**WHAT YOU HAVE TO DO:**
Search the listing for the string "informados" and copy every line that contains it.

**TASK MATERIAL:**
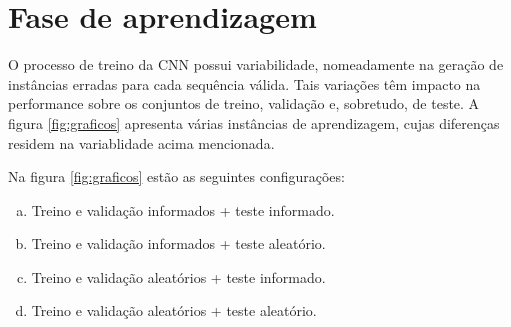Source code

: \section{Fase de aprendizagem}
\label{chap3:sec:aprendizagem}
O processo de treino da \ac{CNN} possui variabilidade, nomeadamente na geração de instâncias erradas para cada sequência válida. Tais variações têm impacto na performance sobre os conjuntos de treino, validação e, sobretudo, de teste.\newline
\noindent A figura \ref{fig:graficos} apresenta várias instâncias de aprendizagem, cujas diferenças residem na variablidade acima mencionada.

\noindent Na figura \ref{fig:graficos} estão as seguintes configurações:
\begin{enumerate}[(a)]
    \item Treino e validação informados + teste informado.
    \item Treino e validação informados + teste aleatório.
    \item Treino e validação aleatórios + teste informado.
    \item Treino e validação aleatórios + teste aleatório.
\end{enumerate}{}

**REPLY:**
    \item Treino e validação informados + teste informado.
    \item Treino e validação informados + teste aleatório.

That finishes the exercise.